▶ _Action item_: Repeat the data verbatim.

▶ _Records provided_:
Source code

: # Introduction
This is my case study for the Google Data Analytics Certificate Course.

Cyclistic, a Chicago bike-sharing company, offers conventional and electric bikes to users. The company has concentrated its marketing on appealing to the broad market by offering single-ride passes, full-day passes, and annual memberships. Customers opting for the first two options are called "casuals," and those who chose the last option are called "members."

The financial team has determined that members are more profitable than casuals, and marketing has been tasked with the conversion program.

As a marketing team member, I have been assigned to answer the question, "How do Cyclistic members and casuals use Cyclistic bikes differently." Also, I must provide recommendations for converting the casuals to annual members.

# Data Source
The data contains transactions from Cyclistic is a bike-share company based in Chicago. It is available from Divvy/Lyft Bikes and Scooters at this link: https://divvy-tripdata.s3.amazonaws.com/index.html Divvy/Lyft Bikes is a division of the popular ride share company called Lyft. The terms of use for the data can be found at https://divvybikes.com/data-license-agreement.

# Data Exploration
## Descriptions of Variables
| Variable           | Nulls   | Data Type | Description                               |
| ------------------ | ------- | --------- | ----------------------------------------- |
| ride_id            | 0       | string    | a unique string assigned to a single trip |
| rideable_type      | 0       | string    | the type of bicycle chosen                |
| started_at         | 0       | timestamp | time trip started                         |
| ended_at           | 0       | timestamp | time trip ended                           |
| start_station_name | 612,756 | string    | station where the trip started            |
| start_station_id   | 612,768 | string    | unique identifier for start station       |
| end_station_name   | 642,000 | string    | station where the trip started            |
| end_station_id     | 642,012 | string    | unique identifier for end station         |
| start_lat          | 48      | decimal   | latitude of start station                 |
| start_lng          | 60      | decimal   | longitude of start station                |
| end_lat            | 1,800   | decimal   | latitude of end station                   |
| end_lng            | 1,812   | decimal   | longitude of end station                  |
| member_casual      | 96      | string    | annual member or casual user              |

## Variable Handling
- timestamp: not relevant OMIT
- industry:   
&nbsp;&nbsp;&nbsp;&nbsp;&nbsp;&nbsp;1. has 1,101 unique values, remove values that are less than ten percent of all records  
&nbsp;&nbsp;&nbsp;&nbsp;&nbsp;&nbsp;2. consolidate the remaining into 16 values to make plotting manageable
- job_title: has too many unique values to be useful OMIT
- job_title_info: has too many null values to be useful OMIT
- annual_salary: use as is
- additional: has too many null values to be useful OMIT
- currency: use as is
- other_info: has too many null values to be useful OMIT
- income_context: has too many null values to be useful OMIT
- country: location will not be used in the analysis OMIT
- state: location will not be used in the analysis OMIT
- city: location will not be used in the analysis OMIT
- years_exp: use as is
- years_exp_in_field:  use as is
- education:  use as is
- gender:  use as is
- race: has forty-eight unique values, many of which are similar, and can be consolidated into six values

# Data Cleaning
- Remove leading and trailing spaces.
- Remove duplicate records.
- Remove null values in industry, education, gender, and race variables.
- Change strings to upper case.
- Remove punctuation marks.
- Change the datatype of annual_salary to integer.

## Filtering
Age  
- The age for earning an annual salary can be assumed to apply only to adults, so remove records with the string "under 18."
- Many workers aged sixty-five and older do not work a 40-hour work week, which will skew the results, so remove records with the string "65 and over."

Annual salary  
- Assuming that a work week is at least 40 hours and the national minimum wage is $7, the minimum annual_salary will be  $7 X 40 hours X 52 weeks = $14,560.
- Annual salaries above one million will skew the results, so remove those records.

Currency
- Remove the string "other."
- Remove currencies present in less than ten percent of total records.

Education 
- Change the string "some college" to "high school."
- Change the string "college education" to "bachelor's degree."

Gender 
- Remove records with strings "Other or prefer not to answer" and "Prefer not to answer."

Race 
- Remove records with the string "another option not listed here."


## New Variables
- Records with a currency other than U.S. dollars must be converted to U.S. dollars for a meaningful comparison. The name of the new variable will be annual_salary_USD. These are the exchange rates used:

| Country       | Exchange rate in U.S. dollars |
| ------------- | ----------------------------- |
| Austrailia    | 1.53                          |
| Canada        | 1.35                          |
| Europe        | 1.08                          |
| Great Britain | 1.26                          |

▶ _Solution for this exercise_:
Source code

: # Introduction
This is my case study for the Google Data Analytics Certificate Course.

Cyclistic, a Chicago bike-sharing company, offers conventional and electric bikes to users. The company has concentrated its marketing on appealing to the broad market by offering single-ride passes, full-day passes, and annual memberships. Customers opting for the first two options are called "casuals," and those who chose the last option are called "members."

The financial team has determined that members are more profitable than casuals, and marketing has been tasked with the conversion program.

As a marketing team member, I have been assigned to answer the question, "How do Cyclistic members and casuals use Cyclistic bikes differently." Also, I must provide recommendations for converting the casuals to annual members.

# Data Source
The data contains transactions from Cyclistic is a bike-share company based in Chicago. It is available from Divvy/Lyft Bikes and Scooters at this link: https://divvy-tripdata.s3.amazonaws.com/index.html Divvy/Lyft Bikes is a division of the popular ride share company called Lyft. The terms of use for the data can be found at https://divvybikes.com/data-license-agreement.

# Data Exploration
## Descriptions of Variables
| Variable           | Nulls   | Data Type | Description                               |
| ------------------ | ------- | --------- | ----------------------------------------- |
| ride_id            | 0       | string    | a unique string assigned to a single trip |
| rideable_type      | 0       | string    | the type of bicycle chosen                |
| started_at         | 0       | timestamp | time trip started                         |
| ended_at           | 0       | timestamp | time trip ended                           |
| start_station_name | 612,756 | string    | station where the trip started            |
| start_station_id   | 612,768 | string    | unique identifier for start station       |
| end_station_name   | 642,000 | string    | station where the trip started            |
| end_station_id     | 642,012 | string    | unique identifier for end station         |
| start_lat          | 48      | decimal   | latitude of start station                 |
| start_lng          | 60      | decimal   | longitude of start station                |
| end_lat            | 1,800   | decimal   | latitude of end station                   |
| end_lng            | 1,812   | decimal   | longitude of end station                  |
| member_casual      | 96      | string    | annual member or casual user              |

## Variable Handling
- timestamp: not relevant OMIT
- industry:   
&nbsp;&nbsp;&nbsp;&nbsp;&nbsp;&nbsp;1. has 1,101 unique values, remove values that are less than ten percent of all records  
&nbsp;&nbsp;&nbsp;&nbsp;&nbsp;&nbsp;2. consolidate the remaining into 16 values to make plotting manageable
- job_title: has too many unique values to be useful OMIT
- job_title_info: has too many null values to be useful OMIT
- annual_salary: use as is
- additional: has too many null values to be useful OMIT
- currency: use as is
- other_info: has too many null values to be useful OMIT
- income_context: has too many null values to be useful OMIT
- country: location will not be used in the analysis OMIT
- state: location will not be used in the analysis OMIT
- city: location will not be used in the analysis OMIT
- years_exp: use as is
- years_exp_in_field:  use as is
- education:  use as is
- gender:  use as is
- race: has forty-eight unique values, many of which are similar, and can be consolidated into six values

# Data Cleaning
- Remove leading and trailing spaces.
- Remove duplicate records.
- Remove null values in industry, education, gender, and race variables.
- Change strings to upper case.
- Remove punctuation marks.
- Change the datatype of annual_salary to integer.

## Filtering
Age  
- The age for earning an annual salary can be assumed to apply only to adults, so remove records with the string "under 18."
- Many workers aged sixty-five and older do not work a 40-hour work week, which will skew the results, so remove records with the string "65 and over."

Annual salary  
- Assuming that a work week is at least 40 hours and the national minimum wage is $7, the minimum annual_salary will be  $7 X 40 hours X 52 weeks = $14,560.
- Annual salaries above one million will skew the results, so remove those records.

Currency
- Remove the string "other."
- Remove currencies present in less than ten percent of total records.

Education 
- Change the string "some college" to "high school."
- Change the string "college education" to "bachelor's degree."

Gender 
- Remove records with strings "Other or prefer not to answer" and "Prefer not to answer."

Race 
- Remove records with the string "another option not listed here."


## New Variables
- Records with a currency other than U.S. dollars must be converted to U.S. dollars for a meaningful comparison. The name of the new variable will be annual_salary_USD. These are the exchange rates used:

| Country       | Exchange rate in U.S. dollars |
| ------------- | ----------------------------- |
| Austrailia    | 1.53                          |
| Canada        | 1.35                          |
| Europe        | 1.08                          |
| Great Britain | 1.26                          |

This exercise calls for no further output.